Compile-time Base class pointer offset to Derive class

Compile-time Base class pointer offset to Derive class - c++

class Base1 {
int x;
};
class Base2 {
int y;
};
class Derive : public Base1, public Base2 {
public:
enum {
PTR_OFFSET = ((int) (Base2*)(Derive*)1) - 1,
};
};
But the compiler complains
expected constant expression
Everyone knows that the expression values 4 except the compiler, what goes wrong?
How, then, to get the offset at compile time?

Addressing the immediate compiler error you are seeing in the supplied code, (Base2*)(Derive*)1 will most likely become reinterpret_casts when compiled, and that as DyP wrote as a comment to the question is not a constant expression which is required for enumeration initialization. Some compilers, notably GCC are not as strict on this point and will allow for reinterpret_cast in constant expressions even though it is forbidden by the standard (for further discussion of this see the comments for this GCC bug http://gcc.gnu.org/bugzilla/show_bug.cgi?id=49171 and Constexpr pointer value).
The broader question of identifying at compile time what the layout of an object is and the offsets to its various members is a tricky one without a well-defined answer. The standard give implementers a lot of latitude to pad/pack an object's fields, usually out of alignment considerations (for a good summary see http://www.altdevblogaday.com/2013/05/03/cc-low-level-curriculum-part-11-inheritance/). While the relative ordering of an object's field must be maintained, int y in an instance of Derived need not be at an offset of sizeof(x) from the start of the instance of Derived; the answer is compiler and target architecture dependent.
All of that being said, this sort of structure layout information is determined at compile time and at least on some compilers is made accessible (even if not in portable, standards compliant ways). In the answer to this question, C++ Compile-Time offsetof inside a template, Jesse Good provides some code that on GCC at least will allow one to determine field offsets within a type at compile time. This code will unfortunately not provide the correct offsets for base class members.
A good solution to your problem awaits implementation of compile time reflection support in C++, something for which there is ongoing work as part of a standards working group: https://groups.google.com/a/isocpp.org/forum/#!forum/reflection .

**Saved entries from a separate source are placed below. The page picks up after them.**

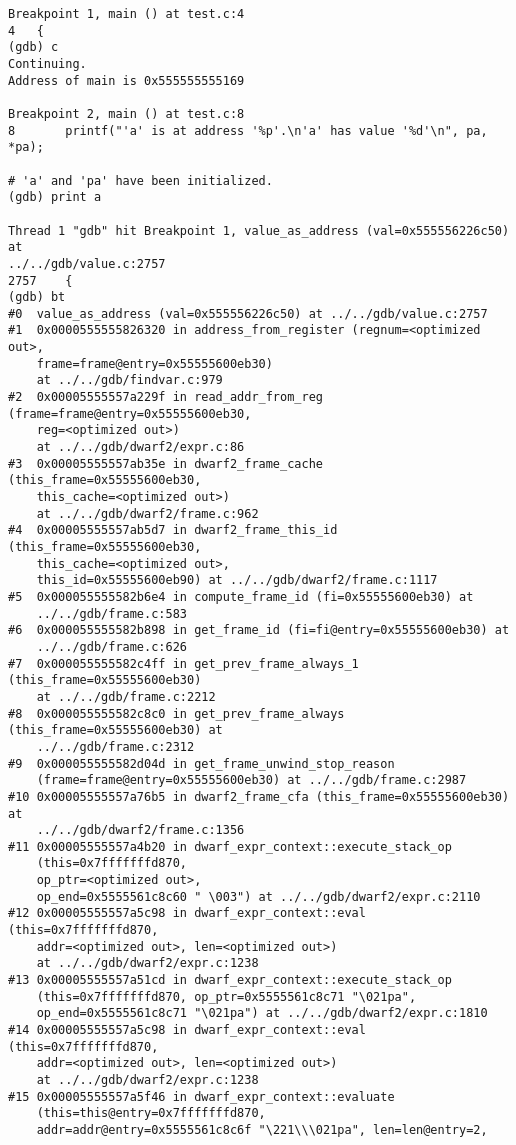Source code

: \documentclass{report}
\begin{document}
\begin{verbatim}
Breakpoint 1, main () at test.c:4
4	{
(gdb) c
Continuing.
Address of main is 0x555555555169

Breakpoint 2, main () at test.c:8
8		printf("'a' is at address '%p'.\n'a' has value '%d'\n", pa, *pa);

# 'a' and 'pa' have been initialized.
(gdb) print a

Thread 1 "gdb" hit Breakpoint 1, value_as_address (val=0x555556226c50) at 
../../gdb/value.c:2757
2757	{
(gdb) bt
#0  value_as_address (val=0x555556226c50) at ../../gdb/value.c:2757
#1  0x0000555555826320 in address_from_register (regnum=<optimized out>, 
    frame=frame@entry=0x55555600eb30)
    at ../../gdb/findvar.c:979
#2  0x00005555557a229f in read_addr_from_reg (frame=frame@entry=0x55555600eb30,
    reg=<optimized out>)
    at ../../gdb/dwarf2/expr.c:86
#3  0x00005555557ab35e in dwarf2_frame_cache (this_frame=0x55555600eb30, 
    this_cache=<optimized out>)
    at ../../gdb/dwarf2/frame.c:962
#4  0x00005555557ab5d7 in dwarf2_frame_this_id (this_frame=0x55555600eb30, 
    this_cache=<optimized out>, 
    this_id=0x55555600eb90) at ../../gdb/dwarf2/frame.c:1117
#5  0x000055555582b6e4 in compute_frame_id (fi=0x55555600eb30) at 
    ../../gdb/frame.c:583
#6  0x000055555582b898 in get_frame_id (fi=fi@entry=0x55555600eb30) at 
    ../../gdb/frame.c:626
#7  0x000055555582c4ff in get_prev_frame_always_1 (this_frame=0x55555600eb30)
    at ../../gdb/frame.c:2212
#8  0x000055555582c8c0 in get_prev_frame_always (this_frame=0x55555600eb30) at
    ../../gdb/frame.c:2312
#9  0x000055555582d04d in get_frame_unwind_stop_reason 
    (frame=frame@entry=0x55555600eb30) at ../../gdb/frame.c:2987
#10 0x00005555557a76b5 in dwarf2_frame_cfa (this_frame=0x55555600eb30) at 
    ../../gdb/dwarf2/frame.c:1356
#11 0x00005555557a4b20 in dwarf_expr_context::execute_stack_op 
    (this=0x7fffffffd870, 
    op_ptr=<optimized out>, 
    op_end=0x5555561c8c60 " \003") at ../../gdb/dwarf2/expr.c:2110
#12 0x00005555557a5c98 in dwarf_expr_context::eval (this=0x7fffffffd870, 
    addr=<optimized out>, len=<optimized out>)
    at ../../gdb/dwarf2/expr.c:1238
#13 0x00005555557a51cd in dwarf_expr_context::execute_stack_op 
    (this=0x7fffffffd870, op_ptr=0x5555561c8c71 "\021pa", 
    op_end=0x5555561c8c71 "\021pa") at ../../gdb/dwarf2/expr.c:1810
#14 0x00005555557a5c98 in dwarf_expr_context::eval (this=0x7fffffffd870, 
    addr=<optimized out>, len=<optimized out>)
    at ../../gdb/dwarf2/expr.c:1238
#15 0x00005555557a5f46 in dwarf_expr_context::evaluate 
    (this=this@entry=0x7fffffffd870, 
    addr=addr@entry=0x5555561c8c6f "\221\\\021pa", len=len@entry=2, 

\end{verbatim}
\end{document}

Here is an example that works on Clang.
The approach uses a builtin that is available on both Clang and GCC. I have verified Clang (see Code Explorer link below), but I have not attempted with GCC.
#include <iostream>
/* Byte offsets are numbered here without accounting for padding (will not be correct). */
struct A { uint64_t byte_0, byte_8; uint32_t byte_16; };
struct B { uint16_t byte_20, byte_24; uint8_t byte28; uint64_t byte_29; };
struct C { uint32_t byte_37; uint8_t byte_41; };
struct D { uint64_t byte_42; };
struct E : A, B, C, D {};
template<typename Type, typename Base> constexpr const uintmax_t
offsetByStaticCast() {
constexpr const Type* Type_this = __builtin_constant_p( reinterpret_cast<const Type*>(0x1) )
? reinterpret_cast<const Type*>(0x1)
: reinterpret_cast<const Type*>(0x1);
constexpr const Base* Base_this = static_cast<const Base*>( Type_this );
constexpr const uint8_t* Type_this_bytes = __builtin_constant_p( reinterpret_cast<const uint8_t*>(Type_this) )
? reinterpret_cast<const uint8_t*>(Type_this)
: reinterpret_cast<const uint8_t*>(Type_this);
constexpr const uint8_t* Base_this_bytes = __builtin_constant_p( reinterpret_cast<const uint8_t*>(Base_this) )
? reinterpret_cast<const uint8_t*>(Base_this)
: reinterpret_cast<const uint8_t*>(Base_this);
constexpr const uintmax_t Base_offset = Base_this_bytes - Type_this_bytes;
return Base_offset;
}
int main()
{
std::cout << "Size of A: " << sizeof(A) << std::endl;
std::cout << "Size of B: " << sizeof(B) << std::endl;
std::cout << "Size of C: " << sizeof(C) << std::endl;
std::cout << "Size of D: " << sizeof(D) << std::endl;
std::cout << "Size of E: " << sizeof(E) << std::endl;
/* Actual byte offsets account for padding. */
std::cout << "A offset via offsetByStaticCast<E, A>(): " << offsetByStaticCast<E, A>() << std::endl;
std::cout << "B offset via offsetByStaticCast<E, B>(): " << offsetByStaticCast<E, B>() << std::endl;
std::cout << "C offset via offsetByStaticCast<E, C>(): " << offsetByStaticCast<E, C>() << std::endl;
std::cout << "D offset via offsetByStaticCast<E, D>(): " << offsetByStaticCast<E, D>() << std::endl;
return 0;
}
Output:
Size of A: 24
Size of B: 16
Size of C: 8
Size of D: 8
Size of E: 56
A offset via offsetByStaticCast<E, A>(): 0
B offset via offsetByStaticCast<E, B>(): 24
C offset via offsetByStaticCast<E, C>(): 40
D offset via offsetByStaticCast<E, D>(): 48
Program ended with exit code: 0
Code available on Compiler Explorer: https://godbolt.org/z/Gfe6YK
Based on helpful comments from constexpr and initialization of a static const void pointer with reinterpret cast, which compiler is right?, particularly including the link to a corresponding LLVM commit http://lists.llvm.org/pipermail/cfe-commits/Week-of-Mon-20120130/052477.html

Recently I found that the code ((int) (Base2*)(Derive*)1) - 1 broke down when Derive : public virtual Base2. That is, the offset of virtual base is unknown at compile-time. Therefore, it it forbidden in c++ standard.

Related

What happens after C++ references are compiled？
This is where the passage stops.